The Girlfriend (The Boss 2)
He raised his head and held out his hand. “Done.”
“Great. Now, tell me what to expect. I thought we’d be wearing comfy sit-around clothes the whole time we’re there. I mean, you’re going to be doing the chemo thing. So, what gives with the fancy duds?” I reached behind me for the silk dress. “What am I going to need this for?”
“Well, we’ll have to celebrate New Year’s Eve, won’t we?” he asked, slapping his hands on his thighs before he stood and returned to the hanger-laden pipe that served as my closet. “And besides, we’ll have plenty of room for all of your things. I’ve already asked the household staff in London to empty Eli—” he stopped himself quickly and corrected, “a closet for you.”
I chose to ignore the near mention of his ex-wife. “Is it as nice as your closet in New York?”
“Oh, nicer.” He frowned at my dresses. “Why am I doing this part? Why can’t I be doing the frilly underthings?”
I giggled and grabbed a handful of lace. I don’t know why I had to discriminate; I could take all my underwear, if I wanted to. When I looked up, he was gazing at me as though I were some astoundingly beautiful object he’d never seen before, and he’d frozen at the sight of me. Warmth blossomed under my ribs and suffused my entire body with a comforting, giddy pulse.
“We’re doing this.” I couldn’t disguise the awe in my voice.

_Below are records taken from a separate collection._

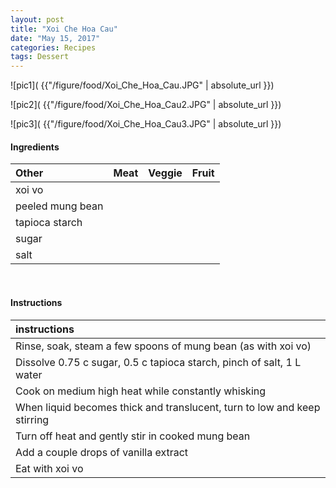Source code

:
 ```yaml
---
layout: post
title: "Xoi Che Hoa Cau"
date: "May 15, 2017"
categories: Recipes
tags: Dessert
---
```




![pic1]( {{"/figure/food/Xoi_Che_Hoa_Cau.JPG" | absolute_url }})

![pic2]( {{"/figure/food/Xoi_Che_Hoa_Cau2.JPG" | absolute_url }})

![pic3]( {{"/figure/food/Xoi_Che_Hoa_Cau3.JPG" | absolute_url }})




#### Ingredients

<table class = "presenttab">
 <thead>
  <tr>
   <th style="text-align:left;"> Other </th>
   <th style="text-align:left;"> Meat </th>
   <th style="text-align:left;"> Veggie </th>
   <th style="text-align:left;"> Fruit </th>
  </tr>
 </thead>
<tbody>
  <tr>
   <td style="text-align:left;"> xoi vo </td>
   <td style="text-align:left;">  </td>
   <td style="text-align:left;">  </td>
   <td style="text-align:left;">  </td>
  </tr>
  <tr>
   <td style="text-align:left;"> peeled mung bean </td>
   <td style="text-align:left;">  </td>
   <td style="text-align:left;">  </td>
   <td style="text-align:left;">  </td>
  </tr>
  <tr>
   <td style="text-align:left;"> tapioca starch </td>
   <td style="text-align:left;">  </td>
   <td style="text-align:left;">  </td>
   <td style="text-align:left;">  </td>
  </tr>
  <tr>
   <td style="text-align:left;"> sugar </td>
   <td style="text-align:left;">  </td>
   <td style="text-align:left;">  </td>
   <td style="text-align:left;">  </td>
  </tr>
  <tr>
   <td style="text-align:left;"> salt </td>
   <td style="text-align:left;">  </td>
   <td style="text-align:left;">  </td>
   <td style="text-align:left;">  </td>
  </tr>
</tbody>
</table>

<br>

#### Instructions

<table class = "presenttabnoh">
 <thead>
  <tr>
   <th style="text-align:left;"> instructions </th>
  </tr>
 </thead>
<tbody>
  <tr>
   <td style="text-align:left;"> Rinse, soak, steam a few spoons of mung bean (as with xoi vo) </td>
  </tr>
  <tr>
   <td style="text-align:left;"> Dissolve 0.75 c sugar, 0.5 c tapioca starch, pinch of salt, 1 L water </td>
  </tr>
  <tr>
   <td style="text-align:left;"> Cook on medium high heat while constantly whisking </td>
  </tr>
  <tr>
   <td style="text-align:left;"> When liquid becomes thick and translucent, turn to low and keep stirring </td>
  </tr>
  <tr>
   <td style="text-align:left;"> Turn off heat and gently stir in cooked mung bean </td>
  </tr>
  <tr>
   <td style="text-align:left;"> Add a couple drops of vanilla extract </td>
  </tr>
  <tr>
   <td style="text-align:left;"> Eat with xoi vo </td>
  </tr>
</tbody>
</table>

I really didn’t want to. “We’re going to live together.”
“We are.” When he smiled, his whole face lit up, and every bit of doubt that still remained from that awful night at the hospital evaporated completely. I met him halfway as we crossed the room to each other, and he pulled me into his arms for a long, slow kiss.
Everything in my life was in utter turmoil. I was leaving for another country. I was moving in with my boyfriend of just slightly over two months. I should have been incoherent with terror. But I couldn’t wait to go into this new part of my life with him.
There was some guilt there, too. The more I wanted to rush into living with him, the more I was reminded that it was happening only because he’d been plunged into a medical crisis. In what I’d read about the treatment, the drugs used to kill his cancer didn’t differentiate much between healthy cells and sick ones. The art of chemotherapy seemed to be in keeping a patient alive while slowly poisoning him. The side effects sounded scary, the risks even worse.
But he was fine now, his body as sturdy and familiar as before, his arms as strong around me. I clung to him, breathing in his cologne, letting him kiss me breathless, letting the reality of his condition remain some far off future. It was the only way I would stop myself from going crazy with worry.
Two days later, we ate our last dinner in New York and rode to the airport in the Maybach, my ridiculous amount of luggage crammed into a hired van behind us.
I looked out the window as we pulled onto the runway. We weren’t even going to have to go through the terminal. That boggled my mind; I’d still packed my carry-on luggage with one-ounce containers of everything.
I whistled as we pulled up to the jet. It was a G5, slender and gleaming white. A long flight of stairs reached up to the open cabin door, and warm light showed from the windows.
Neil reached across the seat and took my hand. “Are you all right? You look a bit pale.”
“I don’t like flying,” I confessed, perhaps just slightly too late. “I know you don’t, either.”
He jiggled the lapel of his coat, and from an inside pocket I heard the rattle of a prescription bottle.
“But I’m excited,” I assured him, because when someone is taking you for a trip on a plane he owns, you don’t want to appear ungrateful. “I’ve never been on a private jet before.”
“You’ll never want to fly commercial again, I can tell you that for nothing. Every time I’ve had to has been a bloody nightmare.” He paused, a slight smile tilting his mouth. “Well, almost every time.”
Tony opened my door, and I slid out, clutching my carry-on bag. “Do we get our luggage, or—”
“No, they’ll stow that for us.” The corner of Neil’s mouth twitched, and I knew he thought it was adorable that I’d offered to carry my own stuff. I stuck my tongue out at him as we walked to the plane.
I was glad I’d worn ballet flats and not heels as I took the steep stairs up. Flats or no, I’d still dressed for a private jet, in a white t-shirt with opaque white sequin detail across the chest, and a short-waisted creme tweed jacket over dark blue jeans. The misty drizzle in the unseasonably warm December air was sure to frizz my carefully straightened hair, so I got up the steps and into the plane as quickly as I could.